=== Work task ===
Print the entire listing below word for word, excluding its pictures.
>>>
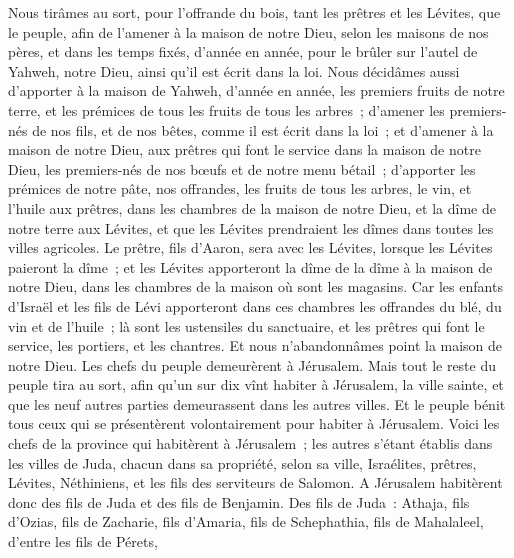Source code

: \begin{multicols}{2}
Nous tirâmes au sort, pour l'offrande du bois, tant les prêtres et les Lévites, que le peuple, afin de l'amener à la maison de notre Dieu, selon les maisons de nos pères, et dans les temps fixés, d'année en année, pour le brûler sur l'autel de Yahweh, notre Dieu, ainsi qu'il est écrit dans la loi.
Nous décidâmes aussi d'apporter à la maison de Yahweh, d'année en année, les premiers fruits de notre terre, et les prémices de tous les fruits de tous les arbres~;
d'amener les premiers-nés de nos fils, et de nos bêtes, comme il est écrit dans la loi~; et d'amener à la maison de notre Dieu, aux prêtres qui font le service dans la maison de notre Dieu, les premiers-nés de nos bœufs et de notre menu bétail~;
d'apporter les prémices de notre pâte, nos offrandes, les fruits de tous les arbres, le vin, et l'huile aux prêtres, dans les chambres de la maison de notre Dieu, et la dîme de notre terre aux Lévites, et que les Lévites prendraient les dîmes dans toutes les villes agricoles.
Le prêtre, fils d'Aaron, sera avec les Lévites, lorsque les Lévites paieront la dîme~; et les Lévites apporteront la dîme de la dîme à la maison de notre Dieu, dans les chambres de la maison où sont les magasins.
Car les enfants d'Israël et les fils de Lévi apporteront dans ces chambres les offrandes du blé, du vin et de l'huile~; là sont les ustensiles du sanctuaire, et les prêtres qui font le service, les portiers, et les chantres. Et nous n'abandonnâmes point la maison de notre Dieu.
\VerseOne{}Les chefs du peuple demeurèrent à Jérusalem. Mais tout le reste du peuple tira au sort, afin qu'un sur dix vînt habiter à Jérusalem, la ville sainte, et que les neuf autres parties demeurassent dans les autres villes.
Et le peuple bénit tous ceux qui se présentèrent volontairement pour habiter à Jérusalem.
Voici les chefs de la province qui habitèrent à Jérusalem~; les autres s'étant établis dans les villes de Juda, chacun dans sa propriété, selon sa ville, Israélites, prêtres, Lévites, Néthiniens, et les fils des serviteurs de Salomon.
A Jérusalem habitèrent donc des fils de Juda et des fils de Benjamin. Des fils de Juda~: Athaja, fils d'Ozias, fils de Zacharie, fils d'Amaria, fils de Schephathia, fils de Mahalaleel, d'entre les fils de Pérets,

\end{multicols}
<<<
=== Exercise output ===
Source code

: \begin{multicols}{2}
Nous tirâmes au sort, pour l'offrande du bois, tant les prêtres et les Lévites, que le peuple, afin de l'amener à la maison de notre Dieu, selon les maisons de nos pères, et dans les temps fixés, d'année en année, pour le brûler sur l'autel de Yahweh, notre Dieu, ainsi qu'il est écrit dans la loi.
Nous décidâmes aussi d'apporter à la maison de Yahweh, d'année en année, les premiers fruits de notre terre, et les prémices de tous les fruits de tous les arbres~;
d'amener les premiers-nés de nos fils, et de nos bêtes, comme il est écrit dans la loi~; et d'amener à la maison de notre Dieu, aux prêtres qui font le service dans la maison de notre Dieu, les premiers-nés de nos bœufs et de notre menu bétail~;
d'apporter les prémices de notre pâte, nos offrandes, les fruits de tous les arbres, le vin, et l'huile aux prêtres, dans les chambres de la maison de notre Dieu, et la dîme de notre terre aux Lévites, et que les Lévites prendraient les dîmes dans toutes les villes agricoles.
Le prêtre, fils d'Aaron, sera avec les Lévites, lorsque les Lévites paieront la dîme~; et les Lévites apporteront la dîme de la dîme à la maison de notre Dieu, dans les chambres de la maison où sont les magasins.
Car les enfants d'Israël et les fils de Lévi apporteront dans ces chambres les offrandes du blé, du vin et de l'huile~; là sont les ustensiles du sanctuaire, et les prêtres qui font le service, les portiers, et les chantres. Et nous n'abandonnâmes point la maison de notre Dieu.
\VerseOne{}Les chefs du peuple demeurèrent à Jérusalem. Mais tout le reste du peuple tira au sort, afin qu'un sur dix vînt habiter à Jérusalem, la ville sainte, et que les neuf autres parties demeurassent dans les autres villes.
Et le peuple bénit tous ceux qui se présentèrent volontairement pour habiter à Jérusalem.
Voici les chefs de la province qui habitèrent à Jérusalem~; les autres s'étant établis dans les villes de Juda, chacun dans sa propriété, selon sa ville, Israélites, prêtres, Lévites, Néthiniens, et les fils des serviteurs de Salomon.
A Jérusalem habitèrent donc des fils de Juda et des fils de Benjamin. Des fils de Juda~: Athaja, fils d'Ozias, fils de Zacharie, fils d'Amaria, fils de Schephathia, fils de Mahalaleel, d'entre les fils de Pérets,

\end{multicols}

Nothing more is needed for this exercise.